November 25 is the International Day for the Elimination of Violence Against Women, which is also the international day of tediously explaining why violence against women needs to be discussed as a category. November 25 is the day when you will be reminded that two thirds of homicide victims in England and Wales are male, and that (according to the Crime Survey for England and Wales) men are twice as likely as women to have been victims of violence. November 25 is the day of being reminded that women commit violence too. Last year, I was at an End Violence Against Women event in Bristol where a man had bought a ticket solely so he could stand up in the middle of the discussion and shout, “What about Joanna Dennehy?” (Dennehy became the first woman subject to a whole life tariff in February this year, when she was convicted of the murders of three men). What about Joanna Dennehy, then? After all, it’s true that women are also implicated in violence:
- For England and Wales, in the year 2012-13, 10% of homicide suspects were women; 90% were men.
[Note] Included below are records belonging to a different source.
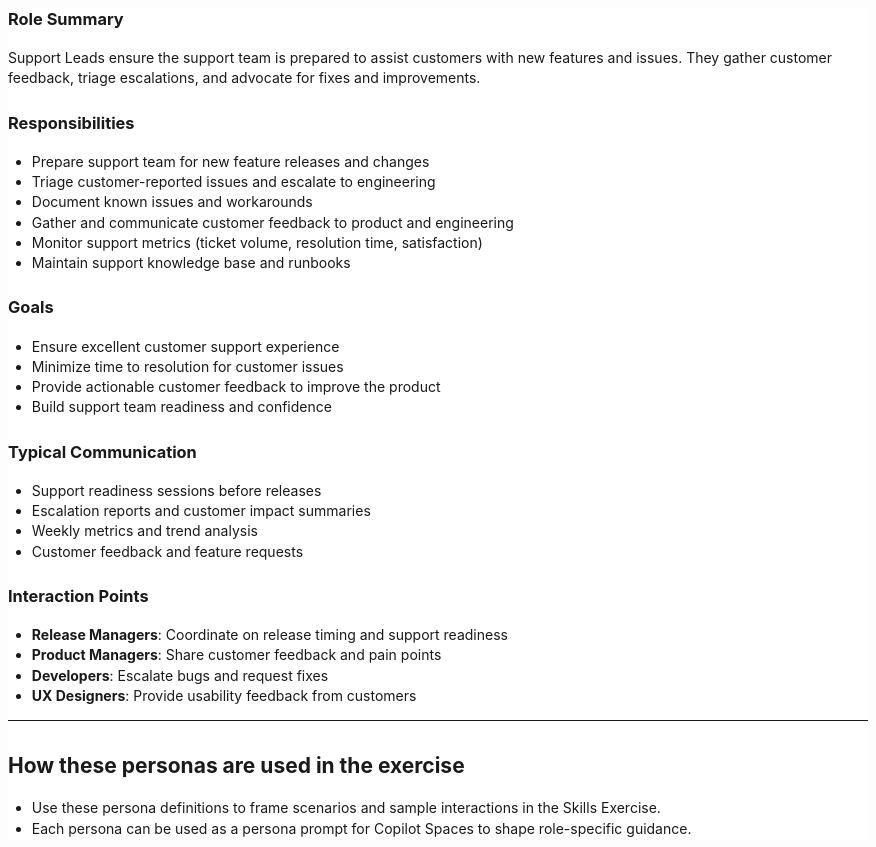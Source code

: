 ### Role Summary
Support Leads ensure the support team is prepared to assist customers with new features and issues. They gather customer feedback, triage escalations, and advocate for fixes and improvements.

### Responsibilities
- Prepare support team for new feature releases and changes
- Triage customer-reported issues and escalate to engineering
- Document known issues and workarounds
- Gather and communicate customer feedback to product and engineering
- Monitor support metrics (ticket volume, resolution time, satisfaction)
- Maintain support knowledge base and runbooks

### Goals
- Ensure excellent customer support experience
- Minimize time to resolution for customer issues
- Provide actionable customer feedback to improve the product
- Build support team readiness and confidence

### Typical Communication
- Support readiness sessions before releases
- Escalation reports and customer impact summaries
- Weekly metrics and trend analysis
- Customer feedback and feature requests

### Interaction Points
- **Release Managers**: Coordinate on release timing and support readiness
- **Product Managers**: Share customer feedback and pain points
- **Developers**: Escalate bugs and request fixes
- **UX Designers**: Provide usability feedback from customers

---

## How these personas are used in the exercise
- Use these persona definitions to frame scenarios and sample interactions in the Skills Exercise.
- Each persona can be used as a persona prompt for Copilot Spaces to shape role-specific guidance.

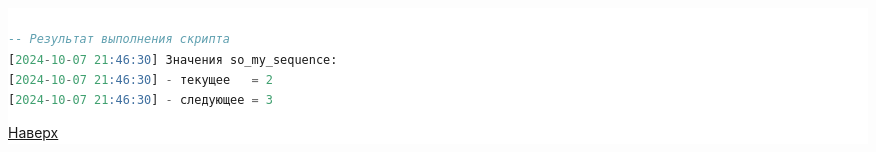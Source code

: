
 ```SQL

-- Результат выполнения скрипта
[2024-10-07 21:46:30] Значения so_my_sequence:
[2024-10-07 21:46:30] - текущее   = 2
[2024-10-07 21:46:30] - следующее = 3
```

[Наверх](#управление-последовательностью)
- For England and Wales, in the year 2011-12, 14% of violent offenders were women; 86% were men.
- In 2011-12, 94% of defendants in cases of violence against women and girls were male.
Yes, women are violent too. But the traffic of violence is overwhelmingly from men, and disproportionately to women. As a class, men are the bearers of violence. As a class, women are its victims. And this is why feminists talk about male violence: not for lack of concern about the violence perpetrated by women, but because as a demographic phenomenon, violence is masculine. For this reason, we can draw connections between the patterns of violence and other areas of male domination. What about the fact that women are more likely to live in poverty than men? The fact that the UK has a pay gap of 19.7% in favour of men? The fact that women make up just 23% of MPs? What about the fact that purchasers of sex are exclusively men – is that relevant here? All of these inequalities exist in an environment shaped by that traffic of violence: from men, to women. All of them must be addressed in the acknowledgement of that context, if they are to be addressed at all.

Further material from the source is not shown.